Limitations and Prospective Directions

Despite its merits, PACS requires precise modeling of both the robot’s dynamics and the potential motion of dynamic obstacles. Conservative assumptions can lead to overly cautious behavior, while model inaccuracies may compromise guarantee strength. Additionally, PACS currently operates under the assumption that object motion remains within pre-specified bounds.

Future research avenues include:

• Adaptive estimation of environment dynamics to tighten reachability bounds in real time.
• Integration of explicit policy conditioning on dynamic safety constraints to enhance flexibility in constraint-aware replanning.
• Expansion to multi-agent and multi-robot collaborative settings where joint safety verification is required.

Conclusion

PACS offers a rigorous, implementation-ready framework for the safe deployment of chunk-based diffusion policies in dynamic, human-centric environments.

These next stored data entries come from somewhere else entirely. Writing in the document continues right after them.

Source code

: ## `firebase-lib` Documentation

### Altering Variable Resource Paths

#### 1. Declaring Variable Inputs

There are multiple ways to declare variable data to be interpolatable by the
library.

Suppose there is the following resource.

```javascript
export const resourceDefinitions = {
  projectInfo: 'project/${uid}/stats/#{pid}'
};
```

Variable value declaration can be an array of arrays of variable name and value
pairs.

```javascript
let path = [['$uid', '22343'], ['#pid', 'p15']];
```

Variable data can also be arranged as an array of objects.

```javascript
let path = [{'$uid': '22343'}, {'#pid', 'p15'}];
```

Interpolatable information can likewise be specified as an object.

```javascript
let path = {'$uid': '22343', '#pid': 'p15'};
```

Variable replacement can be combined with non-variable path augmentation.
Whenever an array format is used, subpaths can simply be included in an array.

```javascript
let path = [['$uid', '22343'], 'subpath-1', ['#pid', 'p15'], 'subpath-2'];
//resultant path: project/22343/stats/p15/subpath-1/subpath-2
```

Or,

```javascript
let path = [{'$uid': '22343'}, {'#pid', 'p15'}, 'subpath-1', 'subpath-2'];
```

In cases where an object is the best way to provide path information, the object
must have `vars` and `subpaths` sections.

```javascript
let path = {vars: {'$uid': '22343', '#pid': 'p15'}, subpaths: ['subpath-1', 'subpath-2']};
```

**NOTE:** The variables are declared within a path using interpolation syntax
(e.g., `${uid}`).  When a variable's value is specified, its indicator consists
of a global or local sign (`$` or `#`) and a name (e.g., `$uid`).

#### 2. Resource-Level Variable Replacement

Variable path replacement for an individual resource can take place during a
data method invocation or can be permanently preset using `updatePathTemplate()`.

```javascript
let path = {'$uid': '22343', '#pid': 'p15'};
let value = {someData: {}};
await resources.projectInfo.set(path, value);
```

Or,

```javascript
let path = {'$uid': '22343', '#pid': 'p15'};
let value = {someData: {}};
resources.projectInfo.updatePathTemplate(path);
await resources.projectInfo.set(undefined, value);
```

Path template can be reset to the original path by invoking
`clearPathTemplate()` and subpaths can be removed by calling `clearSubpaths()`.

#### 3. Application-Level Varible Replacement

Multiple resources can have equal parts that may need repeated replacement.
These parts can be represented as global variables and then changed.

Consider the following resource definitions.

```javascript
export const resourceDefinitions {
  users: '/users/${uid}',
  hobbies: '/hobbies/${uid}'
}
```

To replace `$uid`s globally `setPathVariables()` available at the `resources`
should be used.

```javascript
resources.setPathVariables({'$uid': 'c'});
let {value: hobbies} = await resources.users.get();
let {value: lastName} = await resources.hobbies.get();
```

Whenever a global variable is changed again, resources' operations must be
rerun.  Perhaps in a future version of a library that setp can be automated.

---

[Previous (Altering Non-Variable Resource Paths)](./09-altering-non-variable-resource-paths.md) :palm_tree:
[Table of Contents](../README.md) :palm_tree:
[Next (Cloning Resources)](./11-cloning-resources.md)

By making safety filtering path-consistent via trajectory-level reachability analysis, PACS eliminates the typical trade-off between safety and task performance. Robust empirical evidence shows that PACS maintains high task success rates and strong safety, even compared to the best classical reactive strategies. This framework advances the deployment of high-dimensional, generative policies for manipulation in operational settings demanding both adaptability and strict safety guarantees.